#### Exercise data

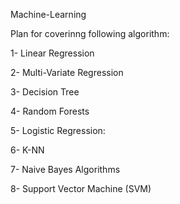  Machine-Learning
 
 Plan for coverinng following algorithm:
 
 1- Linear Regression
 
 2- Multi-Variate Regression
 
 3- Decision Tree
 
 4- Random Forests
 
 5- Logistic Regression:
 
 6- K-NN 
 
 7- Naive Bayes Algorithms
 
 8- Support Vector Machine (SVM)
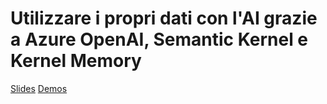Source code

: # Utilizzare i propri dati con l'AI grazie a Azure OpenAI, Semantic Kernel e Kernel Memory
[Slides](/2024/Utilizzare%20i%20propri%20dati%20con%20l'AI%20grazie%20a%20Azure%20OpenAI%2C%20Semantic%20Kernel%20e%20Kernel%20Memory/Slides.pdf)
[Demos](https://github.com/qmatteoq/SemanticKernel-Demos)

########

*Task goal*.
Exclude every picture and copy the remaining data exactly.

*Answer to this exercise*.
  Machine-Learning
 
 Plan for coverinng following algorithm:
 
 1- Linear Regression
 
 2- Multi-Variate Regression
 
 3- Decision Tree
 
 4- Random Forests
 
 5- Logistic Regression:
 
 6- K-NN 
 
 7- Naive Bayes Algorithms
 
 8- Support Vector Machine (SVM)
Source code

: # Utilizzare i propri dati con l'AI grazie a Azure OpenAI, Semantic Kernel e Kernel Memory
[Slides](/2024/Utilizzare%20i%20propri%20dati%20con%20l'AI%20grazie%20a%20Azure%20OpenAI%2C%20Semantic%20Kernel%20e%20Kernel%20Memory/Slides.pdf)
[Demos](https://github.com/qmatteoq/SemanticKernel-Demos)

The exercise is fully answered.